• Data for the task:
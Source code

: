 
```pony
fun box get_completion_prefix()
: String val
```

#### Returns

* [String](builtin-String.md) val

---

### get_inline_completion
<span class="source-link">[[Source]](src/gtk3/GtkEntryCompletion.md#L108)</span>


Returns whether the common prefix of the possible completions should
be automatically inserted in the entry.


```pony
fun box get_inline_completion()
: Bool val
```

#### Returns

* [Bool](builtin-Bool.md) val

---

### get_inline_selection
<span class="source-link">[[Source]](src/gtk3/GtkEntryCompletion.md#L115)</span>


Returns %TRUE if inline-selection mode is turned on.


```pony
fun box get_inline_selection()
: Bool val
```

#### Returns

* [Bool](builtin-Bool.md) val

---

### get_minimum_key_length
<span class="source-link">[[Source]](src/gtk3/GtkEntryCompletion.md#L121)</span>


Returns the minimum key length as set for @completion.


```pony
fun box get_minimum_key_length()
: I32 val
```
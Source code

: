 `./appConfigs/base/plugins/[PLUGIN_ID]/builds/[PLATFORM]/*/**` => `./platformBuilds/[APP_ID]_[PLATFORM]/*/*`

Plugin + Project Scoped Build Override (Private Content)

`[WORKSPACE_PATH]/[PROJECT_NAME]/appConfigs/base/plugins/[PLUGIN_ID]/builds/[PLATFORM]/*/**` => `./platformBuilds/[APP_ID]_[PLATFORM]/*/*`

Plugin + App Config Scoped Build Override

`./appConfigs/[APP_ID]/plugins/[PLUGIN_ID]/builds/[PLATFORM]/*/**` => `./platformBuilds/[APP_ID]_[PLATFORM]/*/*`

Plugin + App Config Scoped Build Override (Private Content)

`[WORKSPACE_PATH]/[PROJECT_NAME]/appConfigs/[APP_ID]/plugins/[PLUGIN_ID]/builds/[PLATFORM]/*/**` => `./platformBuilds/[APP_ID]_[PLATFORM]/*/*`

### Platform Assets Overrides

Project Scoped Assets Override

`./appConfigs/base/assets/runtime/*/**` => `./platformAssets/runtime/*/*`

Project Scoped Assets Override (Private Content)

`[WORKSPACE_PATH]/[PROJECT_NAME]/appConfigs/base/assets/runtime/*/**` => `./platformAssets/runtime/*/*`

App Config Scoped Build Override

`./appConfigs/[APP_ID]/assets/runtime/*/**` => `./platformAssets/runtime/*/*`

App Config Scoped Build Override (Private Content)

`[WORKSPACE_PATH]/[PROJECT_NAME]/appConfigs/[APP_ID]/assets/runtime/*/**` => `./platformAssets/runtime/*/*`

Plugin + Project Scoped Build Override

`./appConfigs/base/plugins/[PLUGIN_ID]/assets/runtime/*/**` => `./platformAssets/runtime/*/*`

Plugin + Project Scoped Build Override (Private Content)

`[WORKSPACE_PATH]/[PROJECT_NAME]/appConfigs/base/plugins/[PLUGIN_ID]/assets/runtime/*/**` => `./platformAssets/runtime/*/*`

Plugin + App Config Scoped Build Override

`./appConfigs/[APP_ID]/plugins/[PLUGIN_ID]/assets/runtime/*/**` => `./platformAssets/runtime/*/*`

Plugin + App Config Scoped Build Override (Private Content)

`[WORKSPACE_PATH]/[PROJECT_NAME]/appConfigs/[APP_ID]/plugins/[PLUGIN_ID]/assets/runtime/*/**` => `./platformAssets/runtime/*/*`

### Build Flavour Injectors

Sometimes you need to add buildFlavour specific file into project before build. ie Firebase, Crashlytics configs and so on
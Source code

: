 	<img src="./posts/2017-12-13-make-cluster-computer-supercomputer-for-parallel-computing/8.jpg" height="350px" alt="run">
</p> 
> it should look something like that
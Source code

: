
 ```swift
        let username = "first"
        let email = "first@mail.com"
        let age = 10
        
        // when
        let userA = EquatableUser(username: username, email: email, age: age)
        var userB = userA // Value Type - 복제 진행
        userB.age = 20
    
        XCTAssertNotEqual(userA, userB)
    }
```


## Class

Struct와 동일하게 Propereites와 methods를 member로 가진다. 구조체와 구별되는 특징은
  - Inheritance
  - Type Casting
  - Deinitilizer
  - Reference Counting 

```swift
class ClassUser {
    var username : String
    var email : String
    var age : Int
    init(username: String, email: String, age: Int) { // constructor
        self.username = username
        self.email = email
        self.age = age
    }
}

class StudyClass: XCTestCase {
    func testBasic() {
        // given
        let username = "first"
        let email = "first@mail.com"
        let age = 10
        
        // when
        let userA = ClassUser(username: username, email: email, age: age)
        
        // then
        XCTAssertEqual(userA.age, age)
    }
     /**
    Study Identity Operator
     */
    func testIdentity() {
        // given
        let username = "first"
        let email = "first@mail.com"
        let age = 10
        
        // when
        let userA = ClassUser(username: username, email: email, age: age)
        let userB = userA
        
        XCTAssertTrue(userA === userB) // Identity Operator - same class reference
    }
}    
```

• Exercise details: The whole listing must be reproduced exactly. Do not skip a line.

• Completed task:
Source code

: 
```pony
fun box get_completion_prefix()
: String val
```

#### Returns

* [String](builtin-String.md) val

---

### get_inline_completion
<span class="source-link">[[Source]](src/gtk3/GtkEntryCompletion.md#L108)</span>


Returns whether the common prefix of the possible completions should
be automatically inserted in the entry.


```pony
fun box get_inline_completion()
: Bool val
```

#### Returns

* [Bool](builtin-Bool.md) val

---

### get_inline_selection
<span class="source-link">[[Source]](src/gtk3/GtkEntryCompletion.md#L115)</span>


Returns %TRUE if inline-selection mode is turned on.


```pony
fun box get_inline_selection()
: Bool val
```

#### Returns

* [Bool](builtin-Bool.md) val

---

### get_minimum_key_length
<span class="source-link">[[Source]](src/gtk3/GtkEntryCompletion.md#L121)</span>


Returns the minimum key length as set for @completion.


```pony
fun box get_minimum_key_length()
: I32 val
```
Source code

: `./appConfigs/base/plugins/[PLUGIN_ID]/builds/[PLATFORM]/*/**` => `./platformBuilds/[APP_ID]_[PLATFORM]/*/*`

Plugin + Project Scoped Build Override (Private Content)

`[WORKSPACE_PATH]/[PROJECT_NAME]/appConfigs/base/plugins/[PLUGIN_ID]/builds/[PLATFORM]/*/**` => `./platformBuilds/[APP_ID]_[PLATFORM]/*/*`

Plugin + App Config Scoped Build Override

`./appConfigs/[APP_ID]/plugins/[PLUGIN_ID]/builds/[PLATFORM]/*/**` => `./platformBuilds/[APP_ID]_[PLATFORM]/*/*`

Plugin + App Config Scoped Build Override (Private Content)

`[WORKSPACE_PATH]/[PROJECT_NAME]/appConfigs/[APP_ID]/plugins/[PLUGIN_ID]/builds/[PLATFORM]/*/**` => `./platformBuilds/[APP_ID]_[PLATFORM]/*/*`

### Platform Assets Overrides

Project Scoped Assets Override

`./appConfigs/base/assets/runtime/*/**` => `./platformAssets/runtime/*/*`

Project Scoped Assets Override (Private Content)

`[WORKSPACE_PATH]/[PROJECT_NAME]/appConfigs/base/assets/runtime/*/**` => `./platformAssets/runtime/*/*`

App Config Scoped Build Override

`./appConfigs/[APP_ID]/assets/runtime/*/**` => `./platformAssets/runtime/*/*`

App Config Scoped Build Override (Private Content)

`[WORKSPACE_PATH]/[PROJECT_NAME]/appConfigs/[APP_ID]/assets/runtime/*/**` => `./platformAssets/runtime/*/*`

Plugin + Project Scoped Build Override

`./appConfigs/base/plugins/[PLUGIN_ID]/assets/runtime/*/**` => `./platformAssets/runtime/*/*`

Plugin + Project Scoped Build Override (Private Content)

`[WORKSPACE_PATH]/[PROJECT_NAME]/appConfigs/base/plugins/[PLUGIN_ID]/assets/runtime/*/**` => `./platformAssets/runtime/*/*`

Plugin + App Config Scoped Build Override

`./appConfigs/[APP_ID]/plugins/[PLUGIN_ID]/assets/runtime/*/**` => `./platformAssets/runtime/*/*`

Plugin + App Config Scoped Build Override (Private Content)

`[WORKSPACE_PATH]/[PROJECT_NAME]/appConfigs/[APP_ID]/plugins/[PLUGIN_ID]/assets/runtime/*/**` => `./platformAssets/runtime/*/*`

### Build Flavour Injectors

Sometimes you need to add buildFlavour specific file into project before build. ie Firebase, Crashlytics configs and so on
Source code

: 	<img src="./posts/2017-12-13-make-cluster-computer-supercomputer-for-parallel-computing/8.jpg" height="350px" alt="run">
</p> 
> it should look something like that
Source code

:
 ```swift
        let username = "first"
        let email = "first@mail.com"
        let age = 10
        
        // when
        let userA = EquatableUser(username: username, email: email, age: age)
        var userB = userA // Value Type - 복제 진행
        userB.age = 20
    
        XCTAssertNotEqual(userA, userB)
    }
```


## Class

Struct와 동일하게 Propereites와 methods를 member로 가진다. 구조체와 구별되는 특징은
  - Inheritance
  - Type Casting
  - Deinitilizer
  - Reference Counting 

```swift
class ClassUser {
    var username : String
    var email : String
    var age : Int
    init(username: String, email: String, age: Int) { // constructor
        self.username = username
        self.email = email
        self.age = age
    }
}

class StudyClass: XCTestCase {
    func testBasic() {
        // given
        let username = "first"
        let email = "first@mail.com"
        let age = 10
        
        // when
        let userA = ClassUser(username: username, email: email, age: age)
        
        // then
        XCTAssertEqual(userA.age, age)
    }
     /**
    Study Identity Operator
     */
    func testIdentity() {
        // given
        let username = "first"
        let email = "first@mail.com"
        let age = 10
        
        // when
        let userA = ClassUser(username: username, email: email, age: age)
        let userB = userA
        
        XCTAssertTrue(userA === userB) // Identity Operator - same class reference
    }
}    
```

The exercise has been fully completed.